ST:  Yeah. Yeah, there used to be some of them old cedar choppers over there, they’d take them old truck tires, and, they wouldn’t, didn’t throw nothing away. If you had an old tire that run over a staub or something, and you couldn’t fix it, they’d take a piece of a tire and cut it out with their knife, take  stove bolts and put it in there, put two or three cubes in it, and had to pump it up with a hand pump
Ken:  Um-huh, oh man
ST:  Put it back on one of them old trucks. Get out there and make a load with it. (laugh)
Ken:  Whew!
ST:  But my daddy had a, you could get, uh, ration stamps for the whole family. All of your kids.
Ken:  Uh-huh
ST:  He got ration stamps for me and ration stamps for my brother, and of course, for hisself.
Ken:  Uh-huh
ST:  It wasn’t, they quit rationing, you know, and the war was over, well, he kept all that stuff.  I’ve still got them old ration books and stuff there in that trunk.
Ken:  Huh, that’s cool.
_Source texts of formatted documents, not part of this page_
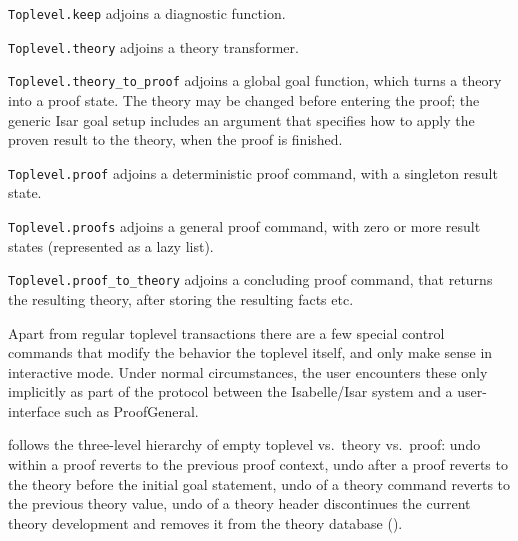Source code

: \begin{isabellebody}
\begin{isamarkuptext}
\begin{description}
  \item \verb|Toplevel.keep| adjoins a diagnostic function.

  \item \verb|Toplevel.theory| adjoins a theory transformer.

  \item \verb|Toplevel.theory_to_proof| adjoins a global goal function,
  which turns a theory into a proof state.  The theory may be changed
  before entering the proof; the generic Isar goal setup includes an
  argument that specifies how to apply the proven result to the
  theory, when the proof is finished.

  \item \verb|Toplevel.proof| adjoins a deterministic proof command,
  with a singleton result state.

  \item \verb|Toplevel.proofs| adjoins a general proof command, with
  zero or more result states (represented as a lazy list).

  \item \verb|Toplevel.proof_to_theory| adjoins a concluding proof
  command, that returns the resulting theory, after storing the
  resulting facts etc.

  \end{description}%
\end{isamarkuptext}%
\isamarkuptrue%
%
\endisatagmlref
{\isafoldmlref}%
%
\isadelimmlref
%
\endisadelimmlref
%
\isamarkuptrue%
%
\begin{isamarkuptext}%
Apart from regular toplevel transactions there are a few
  special control commands that modify the behavior the toplevel
  itself, and only make sense in interactive mode.  Under normal
  circumstances, the user encounters these only implicitly as part of
  the protocol between the Isabelle/Isar system and a user-interface
  such as ProofGeneral.

  \begin{description}

  \item {} follows the three-level hierarchy of empty
  toplevel vs.\ theory vs.\ proof: undo within a proof reverts to the
  previous proof context, undo after a proof reverts to the theory
  before the initial goal statement, undo of a theory command reverts
  to the previous theory value, undo of a theory header discontinues
  the current theory development and removes it from the theory
  database ().


\end{description}
\end{isamarkuptext}
\end{isabellebody}
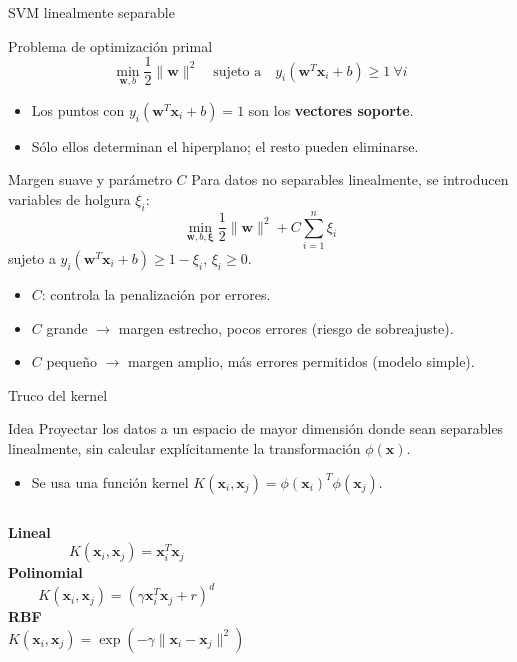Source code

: \documentclass[aspectratio=169, 10pt, xcolor=table]{beamer}
\begin{document}
\begin{frame}{SVM linealmente separable}
    \begin{block}{Problema de optimización primal}
        \[
        \min_{\mathbf{w},b} \frac{1}{2}\|\mathbf{w}\|^2 \quad \text{sujeto a} \quad y_i(\mathbf{w}^T\mathbf{x}_i + b) \ge 1 \ \forall i
        \]
    \end{block}
    \begin{itemize}
        \item Los puntos con $y_i(\mathbf{w}^T\mathbf{x}_i + b) = 1$ son los \textbf{vectores soporte}.
        \item Sólo ellos determinan el hiperplano; el resto pueden eliminarse.
    \end{itemize}
\end{frame}

\begin{frame}{Margen suave y parámetro $C$}
    Para datos no separables linealmente, se introducen variables de holgura $\xi_i$:
    \[
    \min_{\mathbf{w},b,\boldsymbol{\xi}} \frac{1}{2}\|\mathbf{w}\|^2 + C\sum_{i=1}^n \xi_i
    \]
    sujeto a $y_i(\mathbf{w}^T\mathbf{x}_i + b) \ge 1 - \xi_i$, $\xi_i \ge 0$.
    \begin{itemize}
        \item $C$: controla la penalización por errores.
        \item $C$ grande $\rightarrow$ margen estrecho, pocos errores (riesgo de sobreajuste).
        \item $C$ pequeño $\rightarrow$ margen amplio, más errores permitidos (modelo simple).
    \end{itemize}
\end{frame}

\begin{frame}{Truco del kernel}
    \begin{block}{Idea}
        Proyectar los datos a un espacio de mayor dimensión donde sean separables linealmente, sin calcular explícitamente la transformación $\phi(\mathbf{x})$.
    \end{block}
    \begin{itemize}
        \item Se usa una función kernel $K(\mathbf{x}_i, \mathbf{x}_j) = \phi(\mathbf{x}_i)^T \phi(\mathbf{x}_j)$.
    \end{itemize}
    \begin{columns}[t]
        \textbf{Lineal}
        \[
        K(\mathbf{x}_i,\mathbf{x}_j) = \mathbf{x}_i^T \mathbf{x}_j
        \]
        \textbf{Polinomial}
        \[
        K(\mathbf{x}_i,\mathbf{x}_j) = (\gamma \mathbf{x}_i^T \mathbf{x}_j + r)^d
        \]
        \textbf{RBF}
        \[
        K(\mathbf{x}_i,\mathbf{x}_j) = \exp(-\gamma \|\mathbf{x}_i - \mathbf{x}_j\|^2)
        \]
    \end{columns}
\end{frame}
\end{document}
That’s something
ST:  Yeah, one of these days, I get a little time, I’ll get this stuff out and I’ll get ahold with you and show it to you.
Ken:  Alright, alright
ST:  I know you’ve probably seen them old ration stamps
Ken:  You know, I remember my father, my mother, he had a gasoline thing and he, extra gasoline tank that he put gas in, you know, she said “don’t ever tell anybody.”  You’re not supposed to have done that. (laugh)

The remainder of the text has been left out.